START THE INPUT

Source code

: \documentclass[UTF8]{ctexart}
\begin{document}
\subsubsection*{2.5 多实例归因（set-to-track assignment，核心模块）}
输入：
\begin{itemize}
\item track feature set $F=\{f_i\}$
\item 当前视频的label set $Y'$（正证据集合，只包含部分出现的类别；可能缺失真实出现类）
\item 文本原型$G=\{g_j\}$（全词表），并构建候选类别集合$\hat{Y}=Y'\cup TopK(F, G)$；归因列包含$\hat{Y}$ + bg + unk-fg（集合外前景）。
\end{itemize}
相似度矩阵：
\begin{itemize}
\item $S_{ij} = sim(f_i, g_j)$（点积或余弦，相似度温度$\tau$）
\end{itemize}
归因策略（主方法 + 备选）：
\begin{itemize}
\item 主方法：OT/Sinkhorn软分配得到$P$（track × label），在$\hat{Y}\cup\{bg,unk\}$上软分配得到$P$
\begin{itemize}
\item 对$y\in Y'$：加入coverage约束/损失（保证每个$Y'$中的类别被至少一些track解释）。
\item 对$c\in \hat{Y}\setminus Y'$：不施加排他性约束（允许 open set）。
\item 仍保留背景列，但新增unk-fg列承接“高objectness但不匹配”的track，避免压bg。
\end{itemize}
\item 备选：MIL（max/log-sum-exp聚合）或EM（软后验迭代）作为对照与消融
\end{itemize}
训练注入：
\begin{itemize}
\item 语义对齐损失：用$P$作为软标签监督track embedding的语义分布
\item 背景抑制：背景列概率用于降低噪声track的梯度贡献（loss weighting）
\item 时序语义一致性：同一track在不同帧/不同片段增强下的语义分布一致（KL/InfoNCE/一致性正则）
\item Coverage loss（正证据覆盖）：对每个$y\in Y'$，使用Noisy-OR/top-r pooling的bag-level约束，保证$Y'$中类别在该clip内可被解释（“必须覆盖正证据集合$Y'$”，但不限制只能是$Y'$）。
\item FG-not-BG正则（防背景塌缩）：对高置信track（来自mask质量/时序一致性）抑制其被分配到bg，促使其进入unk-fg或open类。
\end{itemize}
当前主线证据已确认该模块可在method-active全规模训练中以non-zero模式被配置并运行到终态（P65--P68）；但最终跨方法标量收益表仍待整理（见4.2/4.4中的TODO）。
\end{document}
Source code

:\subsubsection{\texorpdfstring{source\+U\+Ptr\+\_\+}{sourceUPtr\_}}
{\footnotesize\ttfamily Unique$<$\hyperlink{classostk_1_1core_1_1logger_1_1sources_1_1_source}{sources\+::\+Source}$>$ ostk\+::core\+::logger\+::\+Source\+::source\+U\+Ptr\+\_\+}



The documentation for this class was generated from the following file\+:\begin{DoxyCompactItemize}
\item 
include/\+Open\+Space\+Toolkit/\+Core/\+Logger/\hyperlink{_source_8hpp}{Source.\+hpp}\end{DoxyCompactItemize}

END THE INPUT

* _ACTION ITEM_
Report every line of the material above in which "DoxyCompactItemize" appears.

* _TASK RESPONSE_
The documentation for this class was generated from the following file\+:\begin{DoxyCompactItemize}
include/\+Open\+Space\+Toolkit/\+Core/\+Logger/\hyperlink{_source_8hpp}{Source.\+hpp}\end{DoxyCompactItemize}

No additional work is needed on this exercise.